Novartis announced the US Food and Drug Administration (FDA) has approved Tafinlar (dabrafenib) in combination with Mekinist (trametinib) for the adjuvant treatment of patients with melanoma with BRAF V600E or V600K mutation, as detected by an FDA-approved test, and involvement of lymph node(s), following complete resection. The FDA granted the combination Breakthrough Therapy Designation for this indication in October 2017 and Priority Review in December 2017.
"Since the initial approval of Tafinlar and Mekinist in metastatic melanoma in 2013, the combination has become an important therapy for many patients carrying a BRAF mutation in both melanoma and lung cancers," said Liz Barrett, CEO, Novartis Oncology. "Today's FDA approval is an important milestone for patients who previously had limited treatment options in the adjuvant setting, and reflects our commitment to the ongoing development of this breakthrough treatment."

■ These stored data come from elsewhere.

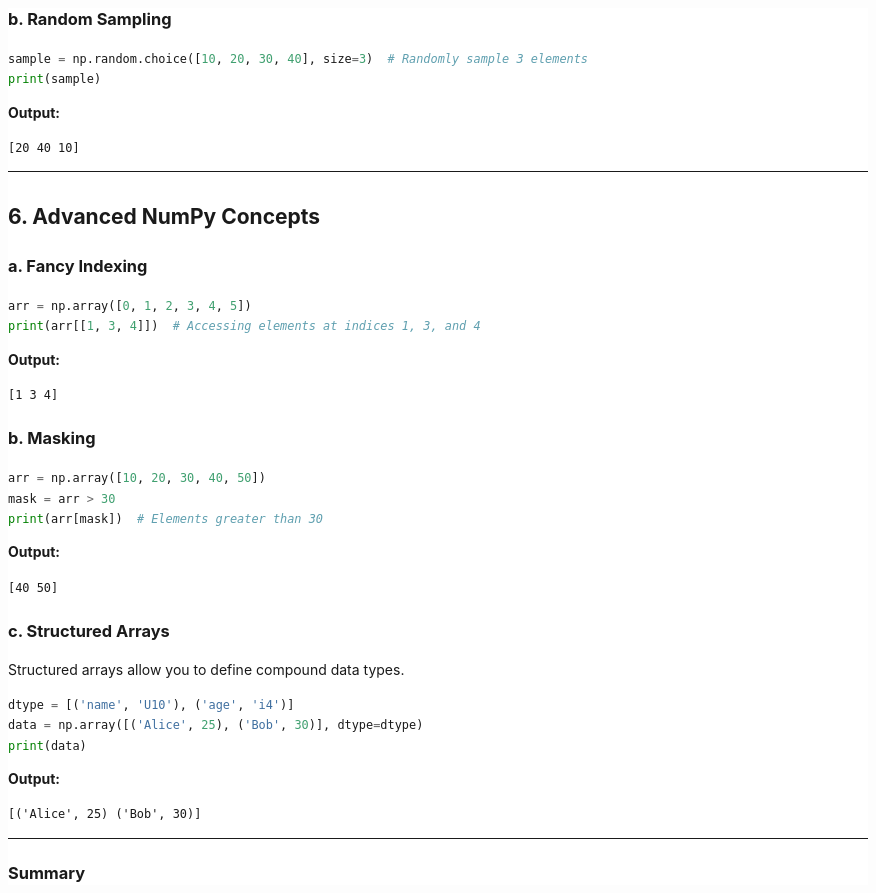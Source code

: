### b. Random Sampling

```python
sample = np.random.choice([10, 20, 30, 40], size=3)  # Randomly sample 3 elements
print(sample)
```
**Output:**
```
[20 40 10]
```

---

## 6. Advanced NumPy Concepts

### a. Fancy Indexing

```python
arr = np.array([0, 1, 2, 3, 4, 5])
print(arr[[1, 3, 4]])  # Accessing elements at indices 1, 3, and 4
```
**Output:**
```
[1 3 4]
```

### b. Masking

```python
arr = np.array([10, 20, 30, 40, 50])
mask = arr > 30
print(arr[mask])  # Elements greater than 30
```
**Output:**
```
[40 50]
```

### c. Structured Arrays

Structured arrays allow you to define compound data types.

```python
dtype = [('name', 'U10'), ('age', 'i4')]
data = np.array([('Alice', 25), ('Bob', 30)], dtype=dtype)
print(data)
```
**Output:**
```
[('Alice', 25) ('Bob', 30)]
```

---

### Summary
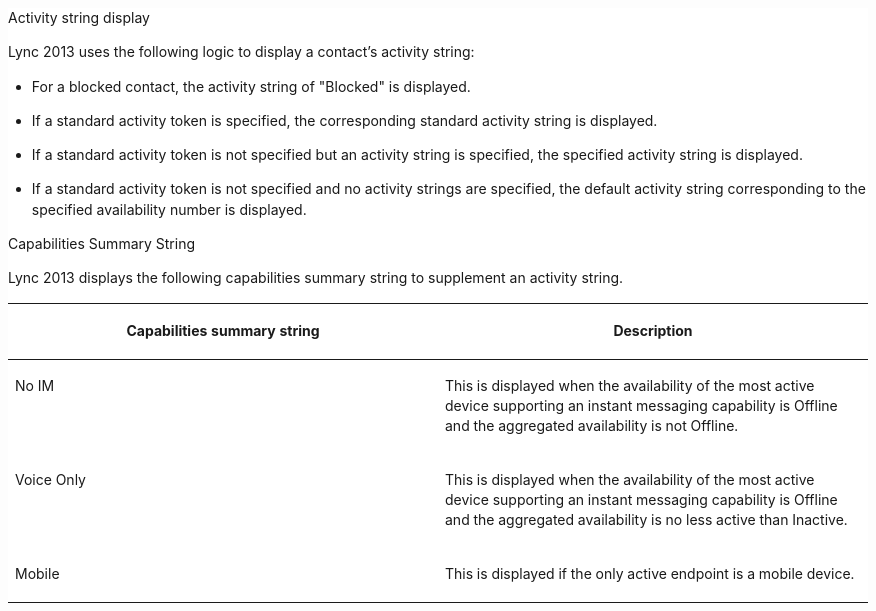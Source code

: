 </div>
<p></p></td>
</tr>
<tr class="odd">
<td><p></p></td>
<td><p>Activity string display</p></td>
<td><p>Lync 2013 uses the following logic to display a contact’s activity string:</p>
<ul>
<li><p>For a blocked contact, the activity string of &quot;Blocked&quot; is displayed.</p></li>
<li><p>If a standard activity token is specified, the corresponding standard activity string is displayed.</p></li>
<li><p>If a standard activity token is not specified but an activity string is specified, the specified activity string is displayed.</p></li>
<li><p>If a standard activity token is not specified and no activity strings are specified, the default activity string corresponding to the specified availability number is displayed.</p></li>
</ul></td>
</tr>
<tr class="even">
<td><p></p></td>
<td><p>Capabilities Summary String</p></td>
<td><p>Lync 2013 displays the following capabilities summary string to supplement an activity string.</p>
<div class="caption">
</div>
<div class="tableSection">
<table>
<colgroup>
<col style="width: 20%" />
<col style="width: 20%" />
</colgroup>
<thead>
<tr class="header">
<th><p>Capabilities summary string</p></th>
<th><p>Description</p></th>
</tr>
</thead>
<tbody>
<tr class="odd">
<td><p>No IM</p></td>
<td><p>This is displayed when the availability of the most active device supporting an instant messaging capability is Offline and the aggregated availability is not Offline.</p></td>
</tr>
<tr class="even">
<td><p>Voice Only</p></td>
<td><p>This is displayed when the availability of the most active device supporting an instant messaging capability is Offline and the aggregated availability is no less active than Inactive.</p></td>
</tr>
<tr class="odd">
<td><p>Mobile</p></td>
<td><p>This is displayed if the only active endpoint is a mobile device.</p></td>
</tr>
</tbody>
</table>
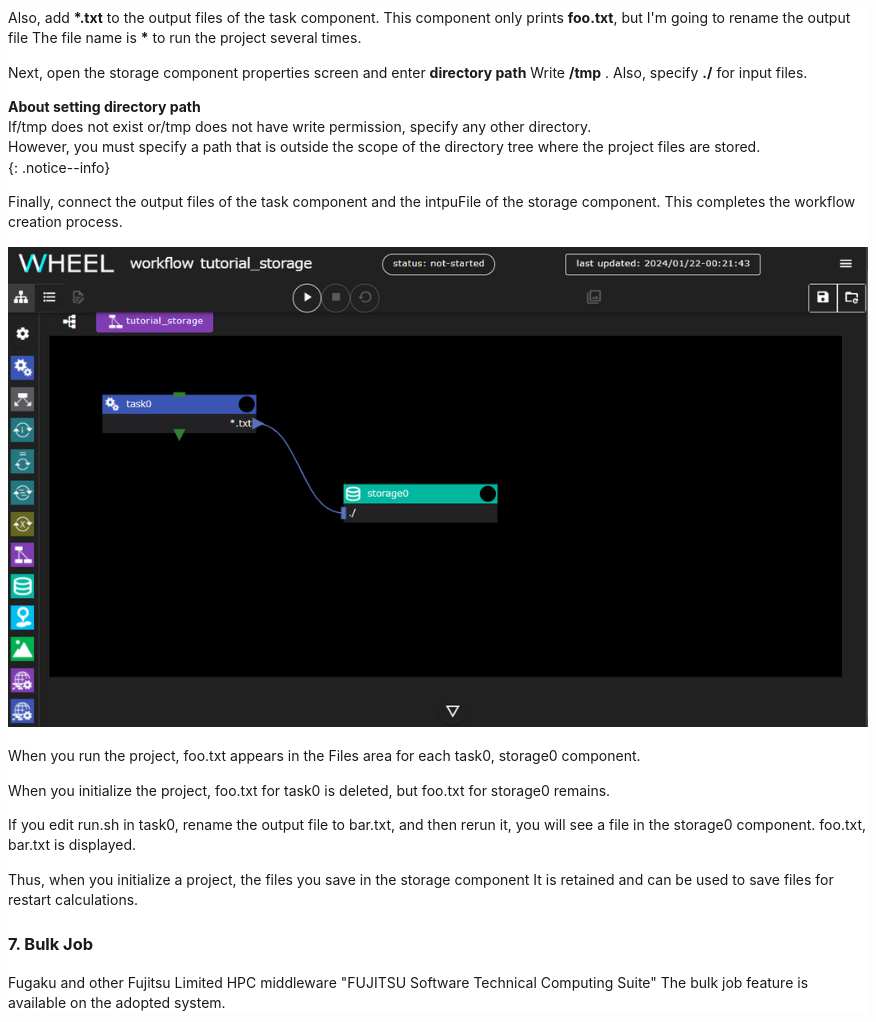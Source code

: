 Also, add __\*.txt__ to the output files of the task component.
This component only prints __foo.txt__, but I'm going to rename the output file
The file name is __\*__ to run the project several times.

Next, open the storage component properties screen and enter __directory path__
Write __/tmp__ . Also, specify __./__ for input files.

__About setting directory path__  
If/tmp does not exist or/tmp does not have write permission, specify any other directory.  
However, you must specify a path that is outside the scope of the directory tree where the project files are stored.  
{: .notice--info}

Finally, connect the output files of the task component and the intpuFile of the storage component.
This completes the workflow creation process.

![img](./img/workflow_storage.png "Complete storage component workflow")

When you run the project, foo.txt appears in the Files area for each task0, storage0 component.

When you initialize the project, foo.txt for task0 is deleted, but foo.txt for storage0 remains.

If you edit run.sh in task0, rename the output file to bar.txt, and then rerun it, you will see a file in the storage0 component.
foo.txt, bar.txt is displayed.

Thus, when you initialize a project, the files you save in the storage component
It is retained and can be used to save files for restart calculations.



### 7. Bulk Job
Fugaku and other Fujitsu Limited HPC middleware "FUJITSU Software Technical Computing Suite"
The bulk job feature is available on the adopted system.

The melanoma approval is based on results from COMBI-AD, a Phase III study of 870 patients with Stage III BRAF V600E/K mutation-positive melanoma treated with Tafinlar + Mekinist after complete surgical resection. Patients received the Tafinlar (150 mg BID) + Mekinist (2 mg QD) combination (n = 438) or matching placebos (n = 432). After a median follow-up of 2.8 years, the primary endpoint of relapse-free survival (RFS) was met. Treatment with the combination therapy significantly reduced the risk of disease recurrence or death by 53% as compared to placebo (HR: 0.47 [95% CI: 0.39-0.58]; p<0.0001; median not reached with combination therapy vs. 16.6 months with placebo). The RFS benefit among the combination arm was observed across all patient subgroups, including disease sub-stage. Improvements were also observed in key secondary endpoints including overall survival (OS), distant metastasis-free survival (DMFS) and freedom from relapse (FFR). These results were published in the New England Journal of Medicine, October 2017.
"The purpose of adjuvant therapy is to improve recurrence-free and overall survival in our patients with melanoma. Adjuvant therapy options are crucial today because more than half of patients have a recurrence after surgery," said John M. Kirkwood, M.D., Usher Professor of Medicine, Director of Melanoma and Skin Cancer, University of Pittsburgh. "We developed the first adjuvant therapy approved by the FDA 22 years ago, and now we have the first effective oral targeted therapy combination that prevents relapse among patients with BRAF-mutated melanoma that has spread to lymph nodes."
Adverse events (AEs) were consistent with other Tafinlar + Mekinist studies, and no new safety signals were reported. Of patients treated with the combination, 97% experienced an AE, 41% had grade 3/4 AEs and 26% had AEs leading to treatment discontinuation (vs. 88%, 14%, and 3%, respectively, with placebo).